• Work to be completed:
Filter the listing and keep only the lines with the word "number".

★ ★ ★ ★ ★ ★ ★

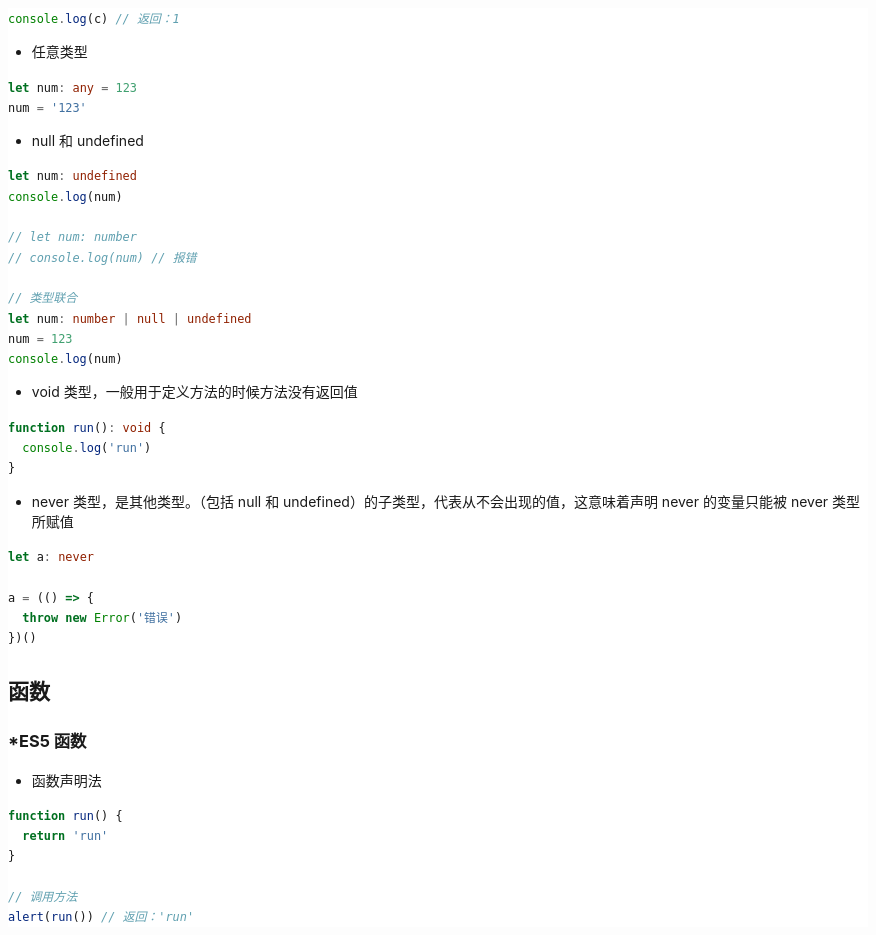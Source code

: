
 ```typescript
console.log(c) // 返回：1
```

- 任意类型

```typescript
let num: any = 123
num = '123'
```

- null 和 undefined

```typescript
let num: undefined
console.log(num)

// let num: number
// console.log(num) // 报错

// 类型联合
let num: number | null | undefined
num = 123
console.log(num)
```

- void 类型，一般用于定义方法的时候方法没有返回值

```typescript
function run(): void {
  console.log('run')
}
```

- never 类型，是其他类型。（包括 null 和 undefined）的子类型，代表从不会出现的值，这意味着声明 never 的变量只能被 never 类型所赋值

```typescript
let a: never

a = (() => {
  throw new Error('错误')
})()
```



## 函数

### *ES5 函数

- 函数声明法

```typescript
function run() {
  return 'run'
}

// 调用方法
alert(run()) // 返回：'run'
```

★ ★ ★ ★ ★ ★ ★

• Task solution:
// let num: number
let num: number | null | undefined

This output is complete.